Segment Start: RAW DATA

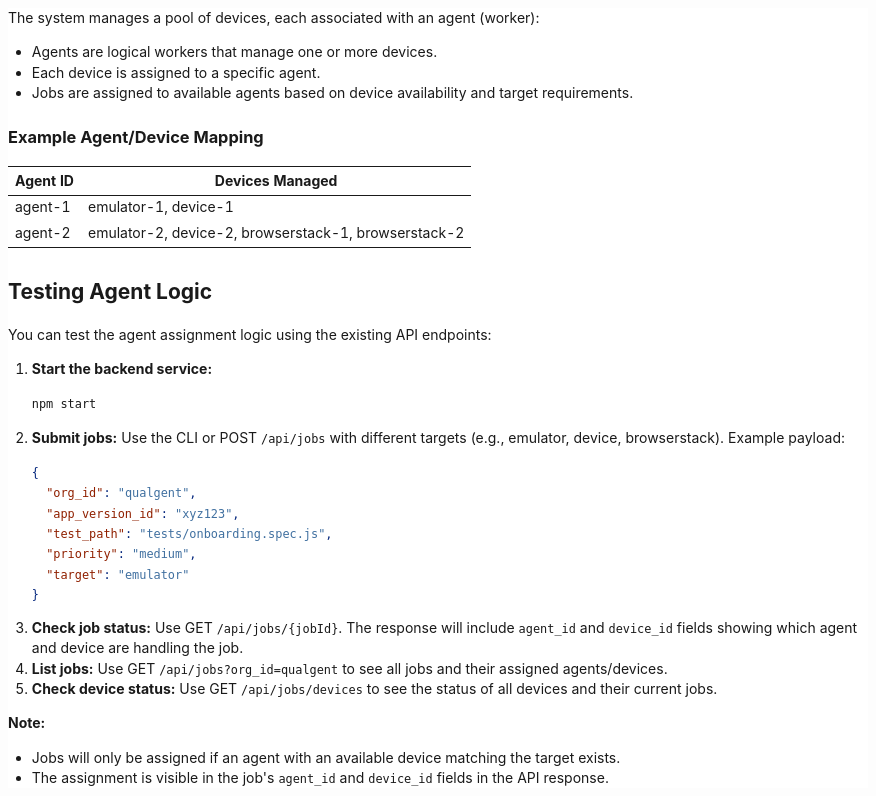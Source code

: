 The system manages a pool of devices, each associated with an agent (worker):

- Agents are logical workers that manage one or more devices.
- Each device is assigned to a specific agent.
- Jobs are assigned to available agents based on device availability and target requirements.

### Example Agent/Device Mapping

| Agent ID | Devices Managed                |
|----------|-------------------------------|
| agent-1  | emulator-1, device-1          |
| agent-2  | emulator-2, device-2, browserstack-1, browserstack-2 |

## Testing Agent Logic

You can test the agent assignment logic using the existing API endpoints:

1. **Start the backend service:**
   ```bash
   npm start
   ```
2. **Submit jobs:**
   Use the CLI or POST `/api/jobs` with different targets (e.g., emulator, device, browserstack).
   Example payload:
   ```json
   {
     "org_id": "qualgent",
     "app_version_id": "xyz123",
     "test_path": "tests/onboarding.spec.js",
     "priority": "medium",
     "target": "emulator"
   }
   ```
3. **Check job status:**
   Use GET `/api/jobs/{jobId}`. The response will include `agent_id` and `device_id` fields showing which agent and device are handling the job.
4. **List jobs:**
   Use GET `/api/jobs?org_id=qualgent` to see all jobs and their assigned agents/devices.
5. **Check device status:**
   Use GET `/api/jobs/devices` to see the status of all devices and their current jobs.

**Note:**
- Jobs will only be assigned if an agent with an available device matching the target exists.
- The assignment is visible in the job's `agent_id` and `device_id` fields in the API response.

Segment End: RAW DATA

- TASK TO COMPLETE
Return all the lines above exactly; none of the pictures should appear.

- THE ANSWER
Source code

: The system manages a pool of devices, each associated with an agent (worker):

- Agents are logical workers that manage one or more devices.
- Each device is assigned to a specific agent.
- Jobs are assigned to available agents based on device availability and target requirements.

### Example Agent/Device Mapping

| Agent ID | Devices Managed                |
|----------|-------------------------------|
| agent-1  | emulator-1, device-1          |
| agent-2  | emulator-2, device-2, browserstack-1, browserstack-2 |

## Testing Agent Logic

You can test the agent assignment logic using the existing API endpoints:

1. **Start the backend service:**
   ```bash
   npm start
   ```
2. **Submit jobs:**
   Use the CLI or POST `/api/jobs` with different targets (e.g., emulator, device, browserstack).
   Example payload:
   ```json
   {
     "org_id": "qualgent",
     "app_version_id": "xyz123",
     "test_path": "tests/onboarding.spec.js",
     "priority": "medium",
     "target": "emulator"
   }
   ```
3. **Check job status:**
   Use GET `/api/jobs/{jobId}`. The response will include `agent_id` and `device_id` fields showing which agent and device are handling the job.
4. **List jobs:**
   Use GET `/api/jobs?org_id=qualgent` to see all jobs and their assigned agents/devices.
5. **Check device status:**
   Use GET `/api/jobs/devices` to see the status of all devices and their current jobs.

**Note:**
- Jobs will only be assigned if an agent with an available device matching the target exists.
- The assignment is visible in the job's `agent_id` and `device_id` fields in the API response.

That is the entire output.